The “core” inflation rate, which excludes volatile fresh food prices, retreated to 3.1 per cent in July from 3.3 per cent the previous month.

The reading, released on Friday and in line with economists’ forecasts, marked the 16th consecutive month that the index exceeded the Bank of Japan’s target of 2 per cent.

The lower rate supported some central bankers’ belief that Japanese inflation had peaked after reaching its highest level in four decades this year following a long period of negative or near-zero growth.

Higher prices, along with interest rate rises by other major central banks, have put pressure on the BoJ as it considers unwinding its ultra-loose monetary policy, which includes the world’s only negative rates.

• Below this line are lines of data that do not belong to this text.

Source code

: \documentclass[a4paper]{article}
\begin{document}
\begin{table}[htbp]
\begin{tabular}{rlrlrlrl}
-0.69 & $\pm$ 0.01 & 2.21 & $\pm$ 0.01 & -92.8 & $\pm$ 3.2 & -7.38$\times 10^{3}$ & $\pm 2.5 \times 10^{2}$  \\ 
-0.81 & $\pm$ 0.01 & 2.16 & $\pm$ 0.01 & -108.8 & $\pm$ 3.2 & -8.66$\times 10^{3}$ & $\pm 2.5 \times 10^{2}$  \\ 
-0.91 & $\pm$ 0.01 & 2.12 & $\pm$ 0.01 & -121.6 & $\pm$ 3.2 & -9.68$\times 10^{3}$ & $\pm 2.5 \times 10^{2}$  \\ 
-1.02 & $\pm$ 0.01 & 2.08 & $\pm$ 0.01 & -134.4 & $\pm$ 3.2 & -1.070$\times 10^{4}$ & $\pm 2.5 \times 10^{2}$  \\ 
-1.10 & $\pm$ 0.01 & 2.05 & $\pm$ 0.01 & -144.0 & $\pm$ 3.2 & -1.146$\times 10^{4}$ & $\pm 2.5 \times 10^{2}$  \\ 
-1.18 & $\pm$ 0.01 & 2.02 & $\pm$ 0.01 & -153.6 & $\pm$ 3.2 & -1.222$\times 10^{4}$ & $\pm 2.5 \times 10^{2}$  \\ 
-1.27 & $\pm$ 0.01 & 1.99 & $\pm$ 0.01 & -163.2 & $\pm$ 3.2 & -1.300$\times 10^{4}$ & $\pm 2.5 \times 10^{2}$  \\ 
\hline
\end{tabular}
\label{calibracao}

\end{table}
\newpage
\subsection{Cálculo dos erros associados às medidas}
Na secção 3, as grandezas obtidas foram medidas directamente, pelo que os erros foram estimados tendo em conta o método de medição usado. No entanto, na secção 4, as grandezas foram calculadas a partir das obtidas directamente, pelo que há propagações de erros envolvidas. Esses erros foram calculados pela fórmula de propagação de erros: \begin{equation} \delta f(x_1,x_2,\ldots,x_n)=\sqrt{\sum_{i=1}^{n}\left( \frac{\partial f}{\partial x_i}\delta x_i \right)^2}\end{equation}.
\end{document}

Headline inflation, which includes fresh food prices, remained flat from the previous month at 3.3 per cent. Food price inflation has proven particularly resilient and remains vulnerable to external jolts such as Russia’s withdrawal last month from the Black Sea grain deal, noted Moody’s Analytics senior economist Stefan Angrick.

But stripping out energy and fresh food prices showed inflation accelerated to 4.3 per cent in July from the previous month’s 4.2 per cent as hotel charges, travel and other leisure-related services prices rose during the summer.

This “core-core” index is closely scrutinised by the BoJ for underlying inflationary trends and is a central focus of monetary policy meetings.

“All of this complicates the picture for monetary policy,” said Angrick, adding that the central bank would need evidence of stronger domestic demand before altering its ultra-loose monetary stance.

Last month, the central bank announced that it would allow yields on long-dated government bonds to rise as high as 1 per cent, in effect relaxing its yield curve control policy.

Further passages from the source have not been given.